Join Strategies: Sort-Merge, Broadcast, Shuffle Hash, Sort

Difficulty: Expert | Companies: Meta, Google, Netflix, Uber, Apple

ℹ️Interview Context

Join strategy selection is fundamental to Spark performance. Interviewers expect understanding of when each strategy is used, their mathematical complexity, and how to influence Spark's choice.

Question

Compare all Spark join strategies: Sort-Merge, Broadcast Hash, Shuffle Hash, and Broadcast Nested Loop. What determines which strategy Spark chooses? How do you handle joins with skewed data? Provide mathematical complexity analysis for each strategy.

Detailed Answer

1. Join Strategy Selection Flow

2. Broadcast Hash Join

from pyspark.sql import SparkSession
from pyspark.sql import functions as F

spark = SparkSession.builder \
    .appName("JoinStrategies") \
    .config("spark.sql.autoBroadcastJoinThreshold", "10m") \
    .getOrCreate()

# Broadcast Join: Small table sent to all executors
# No shuffle required for either side

large_df = spark.read.parquet("s3://data/transactions/")  # 10 GB
small_df = spark.read.parquet("s3://data/currencies/")     # 5 MB

# Explicit broadcast (forces broadcast even if over threshold)
result = large_df.join(F.broadcast(small_df), "currency_code")

# Verify in plan:
result.explain(True)
# == Physical Plan ==
# *(1) Project [id, amount, currency_code, currency_name]
# +- *(1) BroadcastHashJoin [currency_code], [currency_code], BuildRight, false
#    :- *(1) FileScan parquet [id, amount, currency_code]
#    +- BroadcastExchange HashedRelationBroadcastMode
#       +- *(1) FileScan parquet [currency_code, currency_name]

# Mathematical analysis:
# Let L = large table size, S = small table size
# Broadcast Join Cost:
#   1. Collect small table to driver: O(S)
#   2. Serialize and broadcast: O(S × num_executors)
#   3. Build hash table per executor: O(S)
#   4. Probe hash table for each large row: O(L)
#   Total: O(S × E + L) where E = number of executors
#
# Memory requirement per executor:
#   Hash table size = S × (1 + load_factor) × key_size
#   Typical: 5MB × 1.5 × 16 bytes = 120 MB per executor
#
# When to use:
#   S < autoBroadcastJoinThreshold (default 10MB)
#   AND S × E × 1.5 < executor_memory (memory constraint)
#   AND num_executors is reasonable (serialization overhead)

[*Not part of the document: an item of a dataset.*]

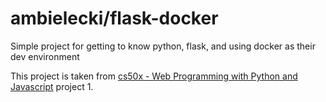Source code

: # ambielecki/flask-docker
Simple project for getting to know python, flask, and using docker as their dev environment

This project is taken from [cs50x - Web Programming with Python and Javascript](https://www.edx.org/course/cs50s-web-programming-with-python-and-javascript) project 1.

# Broadcast Join Configuration:
spark.conf.set("spark.sql.autoBroadcastJoinThreshold", "50m")  # 50 MB
spark.conf.set("spark.sql.broadcastExchange.maxParallelism", "10")

# For large clusters with many executors:
# Broadcast overhead = S × E (serialized copies)
# For S = 50MB, E = 1000: 50GB total network traffic
# May be slower than sort-merge join!

# Optimal broadcast size:
# S_max = min(threshold, executor_memory × 0.3 / E)
# For 8GB executors, 1000 executors: S_max = min(50MB, 2.4MB)
# Even though threshold allows 50MB, memory constraint limits to 2.4MB

# Alternative: Use adaptive broadcast
spark.conf.set("spark.sql.adaptive.enabled", "true")
spark.conf.set("spark.sql.adaptive.localShuffleReader.enabled", "true")
# AQE can convert sort-merge to broadcast at runtime if statistics show
# one side is small enough

3. Sort-Merge Join

# Sort-Merge Join: Default for large-large joins
# Both sides are sorted by join key, then merged

# Process:
# 1. Both sides shuffled by join key (same partitioner)
# 2. Each partition sorted by key
# 3. Merge step: linear scan through both sorted sequences

result = large_df1.join(large_df2, "user_id")  # both large tables
result.explain(True)
# == Physical Plan ==
# *(3) SortMergeJoin [user_id], [user_id], Inner
# :- Sort [user_id ASC], false, 0
# :  +- ShuffleExchange RoundRobinPartitioning(200)
# :     +- *(1) FileScan parquet [user_id, ...]
# +- Sort [user_id ASC], false, 0
#    +- ShuffleExchange RoundRobinPartitioning(200)
#       +- *(2) FileScan parquet [user_id, ...]

# Mathematical analysis:
# Let N = left table rows, M = right table rows
# P = number of partitions
#
# Step 1: Shuffle
#   Left: O(N) write + O(N) read = O(N)
#   Right: O(M) write + O(M) read = O(M)
#   Total shuffle: O(N + M)
#
# Step 2: Sort per partition
#   Left: O(N/P × log(N/P)) per partition
#   Right: O(M/P × log(M/P)) per partition
#   Total sort: O(N log(N/P) + M log(M/P))
#
# Step 3: Merge
#   O(N/P + M/P) per partition
#   Total merge: O(N + M)
#
# Total cost: O(N + M + N log(N/P) + M log(M/P))
# = O(N log N + M log M) approximately

# Sort-Merge Join with Bloom Filter (Spark 3.x):
# Spark 3.x adds Bloom filter optimization:
# 1. First pass: collect distinct keys from smaller side
# 2. Build Bloom filter
# 3. Second pass: filter out non-matching keys before shuffle
# Can reduce shuffle by 50-90% for selective joins

4. Shuffle Hash Join

# Shuffle Hash Join: Good for medium-sized tables
# One side is hashed (not broadcast), other side probed

# Spark chooses Shuffle Hash Join when:
# 1. Neither side is small enough to broadcast
# 2. One side is significantly smaller than the other
# 3. Join keys are unique or nearly unique

# Configuration:
spark.conf.set("spark.sql.join.preferSortMergeJoin", "false")
spark.conf.set("spark.sql.shuffle.partitions", "200")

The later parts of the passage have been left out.